The Court’s abdication of responsibility to preserve constitutional protections of equality for all becomes all the more glaring when we consider that, earlier this month, the exact same Court issued these very words: “In this country, the place of secular officials isn’t to sit in judgement of religious belief but only to protect their free exercise.”

That sentence, written by Justice Gorsuch, was part of a concurring opinion in the Masterpiece Cakeshop case, which decided that a Colorado baker could refuse his services to a same-sex couple. In that case, members of a state civil rights commission made “official expressions of hostility” toward the baker’s Christian faith. The Court then concluded that the baker’s rights had been violated since the state commission did not employ religious neutrality in their deliberations.

It appears that American Christians deserve more protections than American Muslims do. If American Muslims attempt to unite their families from, say, the war-torn countries of Yemen or Syria, this bigoted Muslim ban will all but prevent those unifications from happening.

Looking at the Muslim ban and Masterpiece Cakeshop cases together reveals at least one more thing. We live in a country where two unnamed state officials are held to a higher standard than the president of the United States.

The ban may now be the law, but none of it is based on truth. There still have been no fatal terrorist attacks on American soil from people who emigrated from the banned countries. There really is no meaningful process for obtaining “waivers” from the ban. The addition of North Korea to this list remains an insult to our intelligence. (It’s there only to mitigate the ban’s explicit anti-Muslim basis, as almost no North Koreans passport holders come to the US.) The bizarre idea that toddlers and grandmothers are national security risks is now law.

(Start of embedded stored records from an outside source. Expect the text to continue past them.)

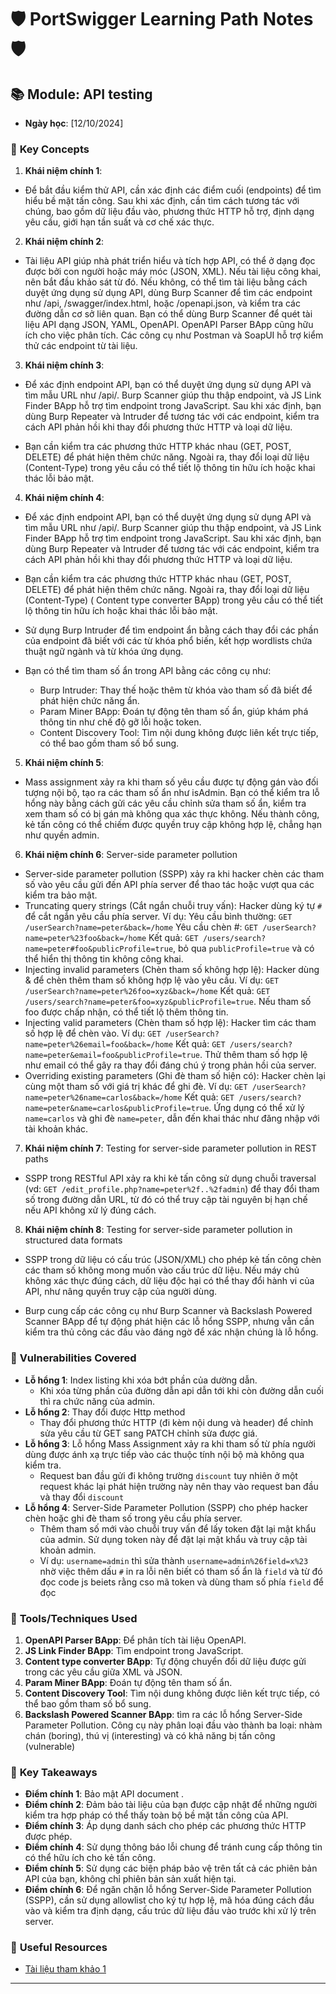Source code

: # 🛡️ **PortSwigger Learning Path Notes** 🛡️

## 📚 Module: API testing
- **Ngày học**: [12/10/2024]

### 🔑 **Key Concepts**
1. **Khái niệm chính 1**: 
- Để bắt đầu kiểm thử API, cần xác định các điểm cuối (endpoints) để tìm hiểu bề mặt tấn công. Sau khi xác định, cần tìm cách tương tác với chúng, bao gồm dữ liệu đầu vào, phương thức HTTP hỗ trợ, định dạng yêu cầu, giới hạn tần suất và cơ chế xác thực.

2. **Khái niệm chính 2**:  
- Tài liệu API giúp nhà phát triển hiểu và tích hợp API, có thể ở dạng đọc được bởi con người hoặc máy móc (JSON, XML). Nếu tài liệu công khai, nên bắt đầu khảo sát từ đó. Nếu không, có thể tìm tài liệu bằng cách duyệt ứng dụng sử dụng API, dùng Burp Scanner để tìm các endpoint như /api, /swagger/index.html, hoặc /openapi.json, và kiểm tra các đường dẫn cơ sở liên quan. Bạn có thể dùng Burp Scanner để quét tài liệu API dạng JSON, YAML, OpenAPI. OpenAPI Parser BApp cũng hữu ích cho việc phân tích. Các công cụ như Postman và SoapUI hỗ trợ kiểm thử các endpoint từ tài liệu.

3. **Khái niệm chính 3**:
- Để xác định endpoint API, bạn có thể duyệt ứng dụng sử dụng API và tìm mẫu URL như /api/. Burp Scanner giúp thu thập endpoint, và JS Link Finder BApp hỗ trợ tìm endpoint trong JavaScript. Sau khi xác định, bạn dùng Burp Repeater và Intruder để tương tác với các endpoint, kiểm tra cách API phản hồi khi thay đổi phương thức HTTP và loại dữ liệu.

- Bạn cần kiểm tra các phương thức HTTP khác nhau (GET, POST, DELETE) để phát hiện thêm chức năng. Ngoài ra, thay đổi loại dữ liệu (Content-Type) trong yêu cầu có thể tiết lộ thông tin hữu ích hoặc khai thác lỗi bảo mật.

4. **Khái niệm chính 4**:

- Để xác định endpoint API, bạn có thể duyệt ứng dụng sử dụng API và tìm mẫu URL như /api/. Burp Scanner giúp thu thập endpoint, và JS Link Finder BApp hỗ trợ tìm endpoint trong JavaScript. Sau khi xác định, bạn dùng Burp Repeater và Intruder để tương tác với các endpoint, kiểm tra cách API phản hồi khi thay đổi phương thức HTTP và loại dữ liệu.
- Bạn cần kiểm tra các phương thức HTTP khác nhau (GET, POST, DELETE) để phát hiện thêm chức năng. Ngoài ra, thay đổi loại dữ liệu (Content-Type) ( Content type converter BApp) trong yêu cầu có thể tiết lộ thông tin hữu ích hoặc khai thác lỗi bảo mật.
- Sử dụng Burp Intruder để tìm endpoint ẩn bằng cách thay đổi các phần của endpoint đã biết với các từ khóa phổ biến, kết hợp wordlists chứa thuật ngữ ngành và từ khóa ứng dụng.

- Bạn có thể tìm tham số ẩn trong API bằng các công cụ như:

    - Burp Intruder: Thay thế hoặc thêm từ khóa vào tham số đã biết để phát hiện chức năng ẩn.
    - Param Miner BApp: Đoán tự động tên tham số ẩn, giúp khám phá thông tin như chế độ gỡ lỗi hoặc token.
    - Content Discovery Tool: Tìm nội dung không được liên kết trực tiếp, có thể bao gồm tham số bổ sung.

5. **Khái niệm chính 5**:
- Mass assignment xảy ra khi tham số yêu cầu được tự động gán vào đối tượng nội bộ, tạo ra các tham số ẩn như isAdmin. Bạn có thể kiểm tra lỗ hổng này bằng cách gửi các yêu cầu chỉnh sửa tham số ẩn, kiểm tra xem tham số có bị gán mà không qua xác thực không. Nếu thành công, kẻ tấn công có thể chiếm được quyền truy cập không hợp lệ, chẳng hạn như quyền admin.

6. **Khái niệm chính 6**: Server-side parameter pollution
- Server-side parameter pollution (SSPP) xảy ra khi hacker chèn các tham số vào yêu cầu gửi đến API phía server để thao tác hoặc vượt qua các kiểm tra bảo mật.
- Truncating query strings (Cắt ngắn chuỗi truy vấn):
Hacker dùng ký tự `#` để cắt ngắn yêu cầu phía server.
Ví dụ:
Yêu cầu bình thường:
`GET /userSearch?name=peter&back=/home`
Yêu cầu chèn #:
`GET /userSearch?name=peter%23foo&back=/home`
Kết quả: `GET /users/search?name=peter#foo&publicProfile=true`, bỏ qua `publicProfile=true` và có thể hiển thị thông tin không công khai.
- Injecting invalid parameters (Chèn tham số không hợp lệ):
Hacker dùng & để chèn thêm tham số không hợp lệ vào yêu cầu.
Ví dụ:
`GET /userSearch?name=peter%26foo=xyz&back=/home`
Kết quả: `GET /users/search?name=peter&foo=xyz&publicProfile=true`. Nếu tham số foo được chấp nhận, có thể tiết lộ thêm thông tin.
- Injecting valid parameters (Chèn tham số hợp lệ):
Hacker tìm các tham số hợp lệ để chèn vào.
Ví dụ:
`GET /userSearch?name=peter%26email=foo&back=/home`
Kết quả: `GET /users/search?name=peter&email=foo&publicProfile=true`. Thử thêm tham số hợp lệ như email có thể gây ra thay đổi đáng chú ý trong phản hồi của server.
- Overriding existing parameters (Ghi đè tham số hiện có):
Hacker chèn lại cùng một tham số với giá trị khác để ghi đè.
Ví dụ:
`GET /userSearch?name=peter%26name=carlos&back=/home`
Kết quả: `GET /users/search?name=peter&name=carlos&publicProfile=true`. Ứng dụng có thể xử lý `name=carlos` và ghi đè `name=peter`, dẫn đến khai thác như đăng nhập với tài khoản khác.

7. **Khái niệm chính 7**: Testing for server-side parameter pollution in REST paths
- SSPP trong RESTful API xảy ra khi kẻ tấn công sử dụng chuỗi traversal (vd: `GET /edit_profile.php?name=peter%2f..%2fadmin`) để thay đổi tham số trong đường dẫn URL, từ đó có thể truy cập tài nguyên bị hạn chế nếu API không xử lý đúng cách.
8. **Khái niệm chính 8**: Testing for server-side parameter pollution in structured data formats
- SSPP trong dữ liệu có cấu trúc (JSON/XML) cho phép kẻ tấn công chèn các tham số không mong muốn vào cấu trúc dữ liệu. Nếu máy chủ không xác thực đúng cách, dữ liệu độc hại có thể thay đổi hành vi của API, như nâng quyền truy cập của người dùng.

- Burp cung cấp các công cụ như Burp Scanner và Backslash Powered Scanner BApp để tự động phát hiện các lỗ hổng SSPP, nhưng vẫn cần kiểm tra thủ công các đầu vào đáng ngờ để xác nhận chúng là lỗ hổng.
### 🚀 **Vulnerabilities Covered**
- **Lỗ hổng 1**: Index listing khi xóa bớt phần của dường dẫn.
    - Khi xóa từng phần của đường dẫn api dẫn tới khi còn đường dẫn cuối thì ra chức năng của admin.
- **Lỗ hổng 2**: Thay đổi được Http method
    - Thay đổi phương thức HTTP (đi kèm nội dung và header) để chỉnh sửa yêu cầu từ GET sang PATCH chỉnh sửa được giá.
- **Lỗ hổng 3**: Lỗ hổng Mass Assignment xảy ra khi tham số từ phía người dùng được ánh xạ trực tiếp vào các thuộc tính nội bộ mà không qua kiểm tra.
    - Request ban đầu gửi đi không trường `discount` tuy nhiên ở một request khác lại phát hiện trường này nên thay vào request ban đầu và thay đổi `discount`
- **Lỗ hổng 4**: Server-Side Parameter Pollution (SSPP) cho phép hacker chèn hoặc ghi đè tham số trong yêu cầu phía server.
    - Thêm tham số mới vào chuỗi truy vấn để lấy token đặt lại mật khẩu của admin. Sử dụng token này để đặt lại mật khẩu và truy cập tài khoản admin.
    - Ví dụ: `username=admin` thì sửa thành `username=admin%26field=x%23` nhờ việc thêm dấu `#` in ra lỗi nên biết có tham số ẩn là `field` và từ đó đọc code js beiets rằng cso mã token và dùng tham số phía `field` để đọc

### 🔨 **Tools/Techniques Used**
1. **OpenAPI Parser BApp**: Để phân tích tài liệu OpenAPI.
2. **JS Link Finder BApp**: Tìm endpoint trong JavaScript.
3. **Content type converter BApp**: Tự động chuyển đổi dữ liệu được gửi trong các yêu cầu giữa XML và JSON.
4. **Param Miner BApp**: Đoán tự động tên tham số ẩn.
5. **Content Discovery Tool**: Tìm nội dung không được liên kết trực tiếp, có thể bao gồm tham số bổ sung.
6. **Backslash Powered Scanner BApp**: tìm ra các lỗ hổng Server-Side Parameter Pollution. Công cụ này phân loại đầu vào thành ba loại: nhàm chán (boring), thú vị (interesting) và có khả năng bị tấn công (vulnerable)

### 🎯 **Key Takeaways**
- **Điểm chính 1**: Bảo mật API document .
- **Điểm chính 2**: Đảm bảo tài liệu của bạn được cập nhật để những người kiểm tra hợp pháp có thể thấy toàn bộ bề mặt tấn công của API.
- **Điểm chính 3**: Áp dụng danh sách cho phép các phương thức HTTP được phép.
- **Điểm chính 4**: Sử dụng thông báo lỗi chung để tránh cung cấp thông tin có thể hữu ích cho kẻ tấn công.
- **Điểm chính 5**: Sử dụng các biện pháp bảo vệ trên tất cả các phiên bản API của bạn, không chỉ phiên bản sản xuất hiện tại.
- **Điểm chính 6**: Để ngăn chặn lỗ hổng Server-Side Parameter Pollution (SSPP), cần sử dụng allowlist cho ký tự hợp lệ, mã hóa đúng cách đầu vào và kiểm tra định dạng, cấu trúc dữ liệu đầu vào trước khi xử lý trên server.

### 📄 **Useful Resources**
- [Tài liệu tham khảo 1](https://portswigger.net/web-security/learning-paths/api-testing)


---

And the racist view that Muslims are a unique national security threat because they are Muslims persists. In fact, it is now emboldened.

Most importantly, the ban continues the Trump administration’s vicious assault on multiple forms of immigration. A recent report by the Center for Constitutional Rights has documented how the Muslim ban is tearing apart families, physically keeping parents and children from each other. That ought to sound familiar, reminding us of the unconscionable policy that has rightly occupied our outrage over the last weeks, namely separating migrant children from their parents at the US-Mexico border.

This administration revels in novel ways of transforming cruelty into locked-and-loaded patriotism. And now they’ve got the Supreme Court’s approval behind them. Make no mistake. This decision expands presidential authority significantly and the results could be ominous. The future of this country is far too important for us to let them succeed.